Several, ultimately futile possibilities exist on both the individual and social levels for at least temporarily denying meaninglessness and its associated depression. One strategy is to return to our primary instincts. The pioneering sociologist Emile Durkheim described the failure of culture as deculturation, a state, he said, that reduces its victims to the animal level of chronic fighting or fornication. If I find direction or meaning neither in culture nor in more self-conscious attempts to answer the why questions, then I may find solace in my body, emotions, and pure, unmediated experience. From the perspective of these strategies, meaninglessness is not the problem; thinking self-consciously is the problem. Avoid or deny the questions, concede that you are nothing more than an instinctual animal in an indifferent universe, and you've solved the problem. Alcoholism, drug addiction, sexual obsessions, and adventurousness—in which meaning remains, but only while engaged in extreme and risky activities, including violence—have all been attributed to misguided and finally self-destructive attempts to suppress the question of meaning by drowning in instinctual behavior. The climber Mark Jenkins articulates perfectly the experience and joy of losing oneself entirely in the body this way: "At this moment, all I know is movement. I'm not even thinking; I'm just climbing. I shut down the brain and let the body be what it is: an animal. Unbeknownst even to myself, somewhere high on the Sheila Face, I unlatch the cage. . . . The cage door swings open and out steps the beast.

On a social level, as early as 1941, Erich Fromm was writing about our collective Escape from Freedom. Why the need to escape? From what are we escaping? Fromm argues that a long history of liberation—from first nature, race and family, the authority of the Church and then the state (the Reformation and the rise of democracies, for example)—terminated in the achievement of individual freedom. But having attained that cherished goal, the question became "freedom not from what but for what?" Having progressively rejected the guidance and authority of revelation, community, tradition, and reason, freedom becomes a burden, and we have the absurd situation of being free to choose anything we wish but having no choices worth making.

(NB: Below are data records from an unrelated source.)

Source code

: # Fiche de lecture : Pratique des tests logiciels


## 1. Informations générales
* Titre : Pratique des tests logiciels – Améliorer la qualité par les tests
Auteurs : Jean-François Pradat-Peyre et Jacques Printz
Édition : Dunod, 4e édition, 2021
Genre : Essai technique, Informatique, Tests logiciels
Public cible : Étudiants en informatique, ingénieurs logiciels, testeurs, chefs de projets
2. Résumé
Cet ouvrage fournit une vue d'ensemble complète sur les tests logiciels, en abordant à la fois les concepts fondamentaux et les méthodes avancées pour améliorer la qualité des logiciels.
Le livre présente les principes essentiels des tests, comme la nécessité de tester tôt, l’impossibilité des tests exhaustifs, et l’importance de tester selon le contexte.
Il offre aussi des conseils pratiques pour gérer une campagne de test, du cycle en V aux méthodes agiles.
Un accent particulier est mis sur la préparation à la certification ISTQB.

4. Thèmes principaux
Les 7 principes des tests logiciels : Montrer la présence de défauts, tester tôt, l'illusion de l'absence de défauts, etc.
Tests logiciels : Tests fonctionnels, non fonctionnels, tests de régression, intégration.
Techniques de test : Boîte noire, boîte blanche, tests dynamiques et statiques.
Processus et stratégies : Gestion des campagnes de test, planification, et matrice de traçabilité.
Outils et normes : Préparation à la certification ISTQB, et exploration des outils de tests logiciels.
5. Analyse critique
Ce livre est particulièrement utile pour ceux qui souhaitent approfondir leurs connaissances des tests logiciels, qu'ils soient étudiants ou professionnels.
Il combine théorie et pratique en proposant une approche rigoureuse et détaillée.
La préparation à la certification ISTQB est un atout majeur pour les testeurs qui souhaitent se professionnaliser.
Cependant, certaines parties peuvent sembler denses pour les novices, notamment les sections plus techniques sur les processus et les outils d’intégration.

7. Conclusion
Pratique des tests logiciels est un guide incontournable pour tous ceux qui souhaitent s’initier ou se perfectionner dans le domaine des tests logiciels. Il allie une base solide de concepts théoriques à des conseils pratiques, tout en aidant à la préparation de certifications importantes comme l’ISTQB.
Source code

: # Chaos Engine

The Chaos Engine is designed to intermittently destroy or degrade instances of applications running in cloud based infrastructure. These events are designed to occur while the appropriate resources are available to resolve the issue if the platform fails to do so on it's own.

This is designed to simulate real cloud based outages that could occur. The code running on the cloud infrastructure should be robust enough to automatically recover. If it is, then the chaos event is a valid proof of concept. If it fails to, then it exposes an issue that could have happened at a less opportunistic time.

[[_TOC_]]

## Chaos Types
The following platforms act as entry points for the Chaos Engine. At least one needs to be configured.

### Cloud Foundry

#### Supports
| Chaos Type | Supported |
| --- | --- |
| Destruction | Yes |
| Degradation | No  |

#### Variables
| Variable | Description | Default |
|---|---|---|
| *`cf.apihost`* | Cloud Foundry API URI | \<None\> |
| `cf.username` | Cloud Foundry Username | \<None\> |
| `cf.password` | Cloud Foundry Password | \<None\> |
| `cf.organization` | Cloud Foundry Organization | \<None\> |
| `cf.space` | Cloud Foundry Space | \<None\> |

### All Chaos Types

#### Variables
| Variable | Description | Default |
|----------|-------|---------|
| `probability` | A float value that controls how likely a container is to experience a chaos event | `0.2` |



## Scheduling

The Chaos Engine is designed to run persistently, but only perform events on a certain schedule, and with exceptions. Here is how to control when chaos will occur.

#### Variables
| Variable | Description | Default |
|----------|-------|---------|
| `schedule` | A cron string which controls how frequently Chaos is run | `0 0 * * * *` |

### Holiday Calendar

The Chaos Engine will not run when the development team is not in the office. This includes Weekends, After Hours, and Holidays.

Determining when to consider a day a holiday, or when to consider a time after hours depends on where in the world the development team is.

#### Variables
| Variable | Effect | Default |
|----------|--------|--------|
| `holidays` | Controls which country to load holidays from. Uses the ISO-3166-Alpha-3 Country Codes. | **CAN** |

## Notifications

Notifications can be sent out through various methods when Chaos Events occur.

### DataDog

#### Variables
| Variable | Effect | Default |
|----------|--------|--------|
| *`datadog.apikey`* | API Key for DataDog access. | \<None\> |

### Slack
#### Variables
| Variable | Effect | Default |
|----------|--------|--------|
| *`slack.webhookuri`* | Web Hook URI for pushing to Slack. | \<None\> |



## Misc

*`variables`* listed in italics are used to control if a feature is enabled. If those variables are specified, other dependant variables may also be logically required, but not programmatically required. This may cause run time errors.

Knowing neither what we must do nor what we should do, nor even what we wish to do, Fromm argues, we typically look for clues by watching what others do, or willingly abdicate the burden of freedom by reverting to the authority of others, whether the latest guru, pop celebrity, or political leader. Conformity and authoritarianism are thus collective strategies for relieving the anxiety that absolute freedom elicits. We willingly exchange our anxiety and freedom for compulsive activity and the answers provided by others. Conformity to the cultural norms modeled by members of our family, friends, and associates or obedient loyalty to the goals of our leaders and nation protects us from the debilitating experience of nothingness resting at the heart of modernity.

Philosophically, the modern, debilitating ideology that humankind is nothing but a complex mechanism of chemical reactions or social forces and its attendant experience of nothingness is, itself, the culmination of a long skeptical tradition. The notion of the Absurd arose when humankind's desire for meaning and purpose confronted the indifferent universe that the skeptical tradition projected. On the one hand, modernity was a necessary prerequisite for the emergence of the existential vacuum, and thus a source of the problem. On the other hand, modernity is also a solution. If one believes that the universe is indeed indifferent and without purpose, then the absurd is merely nostalgia for a world that never existed.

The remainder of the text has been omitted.